### WHAT IS NEEDED
Below is a set of entries. Reproduce exactly the lines from the one containing "of Service (DoS):**" through the end, both included.

[Stored data entries]

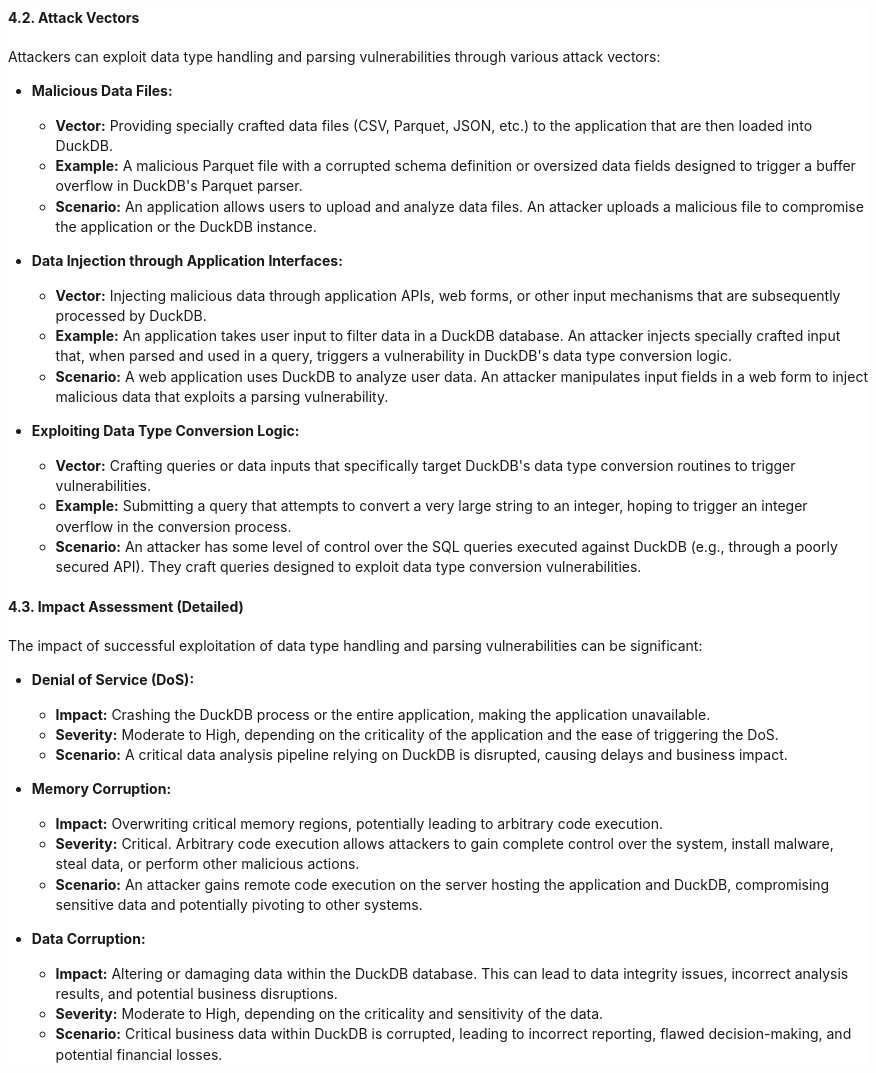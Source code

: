 #### 4.2. Attack Vectors

Attackers can exploit data type handling and parsing vulnerabilities through various attack vectors:

*   **Malicious Data Files:**
    *   **Vector:** Providing specially crafted data files (CSV, Parquet, JSON, etc.) to the application that are then loaded into DuckDB.
    *   **Example:**  A malicious Parquet file with a corrupted schema definition or oversized data fields designed to trigger a buffer overflow in DuckDB's Parquet parser.
    *   **Scenario:**  An application allows users to upload and analyze data files. An attacker uploads a malicious file to compromise the application or the DuckDB instance.

*   **Data Injection through Application Interfaces:**
    *   **Vector:** Injecting malicious data through application APIs, web forms, or other input mechanisms that are subsequently processed by DuckDB.
    *   **Example:**  An application takes user input to filter data in a DuckDB database. An attacker injects specially crafted input that, when parsed and used in a query, triggers a vulnerability in DuckDB's data type conversion logic.
    *   **Scenario:**  A web application uses DuckDB to analyze user data. An attacker manipulates input fields in a web form to inject malicious data that exploits a parsing vulnerability.

*   **Exploiting Data Type Conversion Logic:**
    *   **Vector:** Crafting queries or data inputs that specifically target DuckDB's data type conversion routines to trigger vulnerabilities.
    *   **Example:**  Submitting a query that attempts to convert a very large string to an integer, hoping to trigger an integer overflow in the conversion process.
    *   **Scenario:**  An attacker has some level of control over the SQL queries executed against DuckDB (e.g., through a poorly secured API). They craft queries designed to exploit data type conversion vulnerabilities.

#### 4.3. Impact Assessment (Detailed)

The impact of successful exploitation of data type handling and parsing vulnerabilities can be significant:

*   **Denial of Service (DoS):**
    *   **Impact:**  Crashing the DuckDB process or the entire application, making the application unavailable.
    *   **Severity:**  Moderate to High, depending on the criticality of the application and the ease of triggering the DoS.
    *   **Scenario:**  A critical data analysis pipeline relying on DuckDB is disrupted, causing delays and business impact.

*   **Memory Corruption:**
    *   **Impact:**  Overwriting critical memory regions, potentially leading to arbitrary code execution.
    *   **Severity:**  Critical. Arbitrary code execution allows attackers to gain complete control over the system, install malware, steal data, or perform other malicious actions.
    *   **Scenario:**  An attacker gains remote code execution on the server hosting the application and DuckDB, compromising sensitive data and potentially pivoting to other systems.

*   **Data Corruption:**
    *   **Impact:**  Altering or damaging data within the DuckDB database. This can lead to data integrity issues, incorrect analysis results, and potential business disruptions.
    *   **Severity:**  Moderate to High, depending on the criticality and sensitivity of the data.
    *   **Scenario:**  Critical business data within DuckDB is corrupted, leading to incorrect reporting, flawed decision-making, and potential financial losses.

### YOUR RESPONSE
*   **Denial of Service (DoS):**
    *   **Impact:**  Crashing the DuckDB process or the entire application, making the application unavailable.
    *   **Severity:**  Moderate to High, depending on the criticality of the application and the ease of triggering the DoS.
    *   **Scenario:**  A critical data analysis pipeline relying on DuckDB is disrupted, causing delays and business impact.

*   **Memory Corruption:**
    *   **Impact:**  Overwriting critical memory regions, potentially leading to arbitrary code execution.
    *   **Severity:**  Critical. Arbitrary code execution allows attackers to gain complete control over the system, install malware, steal data, or perform other malicious actions.
    *   **Scenario:**  An attacker gains remote code execution on the server hosting the application and DuckDB, compromising sensitive data and potentially pivoting to other systems.

*   **Data Corruption:**
    *   **Impact:**  Altering or damaging data within the DuckDB database. This can lead to data integrity issues, incorrect analysis results, and potential business disruptions.
    *   **Severity:**  Moderate to High, depending on the criticality and sensitivity of the data.
    *   **Scenario:**  Critical business data within DuckDB is corrupted, leading to incorrect reporting, flawed decision-making, and potential financial losses.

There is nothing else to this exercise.